| HN Mirror

Y	Hacker News new \| ask \| show \| jobs

by robofanatic 130 days ago

> Mamba-3 is a new state space model (SSM) designed with inference efficiency as the primary goal — a departure from Mamba-2, which optimized for training speed. The key upgrades are a more expressive recurrence formula, complex-valued state tracking, and a MIMO (multi-input, multi-output) variant that boosts accuracy without slowing down decoding.

Why can’t they simply say -

Mamba-3 focuses on being faster and more efficient when making predictions, rather than just being fast to train like Mamba-2.

7 comments

esquire_900 130 days ago

This is sort of what their first sentence states?
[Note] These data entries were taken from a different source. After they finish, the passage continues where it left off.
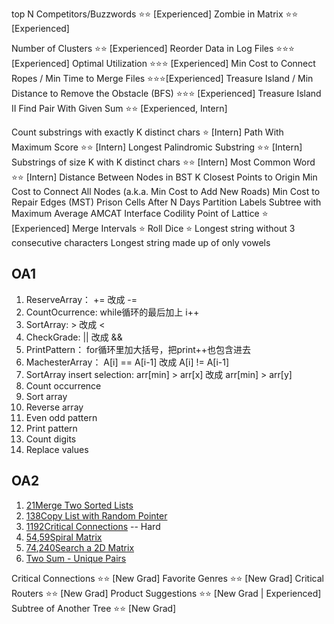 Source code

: top N Competitors/Buzzwords ⭐⭐ [Experienced]
Zombie in Matrix ⭐⭐ [Experienced]

Number of Clusters ⭐⭐ [Experienced]
Reorder Data in Log Files ⭐⭐⭐ [Experienced]
Optimal Utilization ⭐⭐⭐ [Experienced]
Min Cost to Connect Ropes / Min Time to Merge Files ⭐⭐⭐[Experienced]
Treasure Island / Min Distance to Remove the Obstacle (BFS) ⭐⭐⭐ [Experienced]
Treasure Island II
Find Pair With Given Sum ⭐⭐ [Experienced, Intern]

Count substrings with exactly K distinct chars ⭐ [Intern]
Path With Maximum Score ⭐⭐ [Intern]
Longest Palindromic Substring ⭐⭐ [Intern]
Substrings of size K with K distinct chars ⭐⭐ [Intern]
Most Common Word ⭐⭐ [Intern]
Distance Between Nodes in BST
K Closest Points to Origin
Min Cost to Connect All Nodes (a.k.a. Min Cost to Add New Roads)
Min Cost to Repair Edges (MST)
Prison Cells After N Days
Partition Labels
Subtree with Maximum Average
AMCAT Interface
Codility
Point of Lattice ⭐ [Experienced]
Merge Intervals ⭐
Roll Dice ⭐
Longest string without 3 consecutive characters
Longest string made up of only vowels



## OA1

1. ReserveArray：     += 改成 -=
2. CountOcurrence:  while循环的最后加上 i++
3. SortArray:             > 改成 <
4. CheckGrade:         || 改成 &&
5. PrintPattern：       for循环里加大括号，把print++也包含进去
6. MachesterArray： A[i] == A‍‌‍‍‌‌‍‌‌‌‍‌‍‍‍‍‌‍‌[i-1] 改成 A[i] != A[i-1]
7. SortArray insert selection: arr[min] > arr[x] 改成 arr[min] > arr[y]
8. Count occurrence
9. Sort array
10. Reverse array
11. Even odd pattern
12. Print pattern
13. Count digits
14. Replace values

## OA2

1. [21](https://leetcode.com/problems/merge-two-sorted-lists/)[Merge Two Sorted Lists](https://github.com/Ssuperfrank/Codes/blob/master/Company/Amazon/OA/Merge%20Two%20Sorted%20Lists.md#leetcode-21-merge-two-sorted-lists)
2. [138](https://leetcode.com/problems/copy-list-with-random-pointer/)[Copy List with Random Pointer](https://github.com/Ssuperfrank/Codes/blob/master/Company/Amazon/OA/copy%20list%20with%20random.md#138-copy-list-with-random-pointer)
3. [1192](https://leetcode.com/problems/critical-connections-in-a-network/)[Critical Connections](https://github.com/Ssuperfrank/Codes/blob/master/Company/Amazon/OA/Critical%20connection.md#1192-critical-connections-in-a-network) -- Hard
4. [54](https://leetcode.com/problems/spiral-matrix/),[59](https://leetcode.com/problems/spiral-matrix-ii/)[Spiral Matrix]()
5. [74](https://leetcode.com/problems/search-a-2d-matrix/),[240](https://leetcode.com/problems/search-a-2d-matrix-ii/)[Search a 2D Matrix]()
6. [Two Sum - Unique Pairs](https://leetcode.com/discuss/interview-question/372434)





Critical Connections ⭐⭐ [New Grad]
Favorite Genres ⭐⭐ [New Grad]
Critical Routers ⭐⭐ [New Grad]
Product Suggestions ⭐⭐ [New Grad | Experienced]
Subtree of Another Tree ⭐⭐ [New Grad]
Except your line implies that they are fast in training and inference, they imply they are focusing on inference and are dropping training speed for it.
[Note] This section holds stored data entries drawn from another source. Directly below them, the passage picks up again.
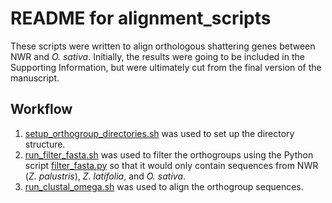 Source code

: # README for alignment_scripts

These scripts were written to align orthologous shattering genes between NWR and _O. sativa_. Initially, the results were going to be included in the Supporting Information, but were ultimately cut from the final version of the manuscript.

## Workflow
1. [setup_orthogroup_directories.sh](alignment_scripts/setup_orthogroup_directories.sh) was used to set up the directory structure.
2. [run_filter_fasta.sh](run_filter_fasta.sh) was used to filter the orthogroups using the Python script [filter_fasta.py](filter_fasta.py) so that it would only contain sequences from NWR (_Z. palustris_), _Z. latifolia_, and _O. sativa_.
3. [run_clustal_omega.sh](run_clustal_omega.sh) was used to align the orthogroup sequences.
It's a nice opening as it is imo

cubefox 130 days ago

They don't say anything about dropping training speed.

estearum 130 days ago

> a departure from Mamba-2, which optimized for training speed.

?

cubefox 130 days ago

Yes? Mamba-2 optimized for training speed compared to Mamba-1. Mamba-3 adds optimization for inference. These are pretty much version numbers.

i000 129 days ago

Agreed. What you wrote was probably the input, what we see is the LLM output with the directive to "make us sound smart, put gratuitous em-dash"

E-Reverance 130 days ago

The first sentence basically does though, no?

robofanatic 130 days ago

Of course my only objection was the language. LLMs are now old enough to leave the jargon behind and talk in simple easy to understand terms.

oersted 130 days ago

I’d argue the opposite, the terminology is fairly mainstream by now and “inference” has a much more specific sense than “making predictions”.

mufasachan 130 days ago

The blog is technical, technical terms in the TL;DR seems relevant to me.

renewiltord 130 days ago

Found the guy who made the Windows error messages say “Your computer did an oopsie :(“ instead of including any useful information.

arendtio 130 days ago

I don't get the downvotes, as I had trouble understanding the intro as well. It seems it was written for a very specific audience.

qeternity 130 days ago

Yes, it is written for a specific audience.

That is not a reason for snark.

As other commenters have noted, it’s well written.

magicalhippo 130 days ago

> I don't get the downvotes

Because the blog post is a technical one and the intro contains very common jargon, and the proposed alternative was wrong.

camillomiller 130 days ago

I don’t know why you’re being downvoted. As a longtime editor your version is immensely better. Looks like the original was probably not human-written.

stavros 130 days ago

Why would the simpler version be better for a technical audience?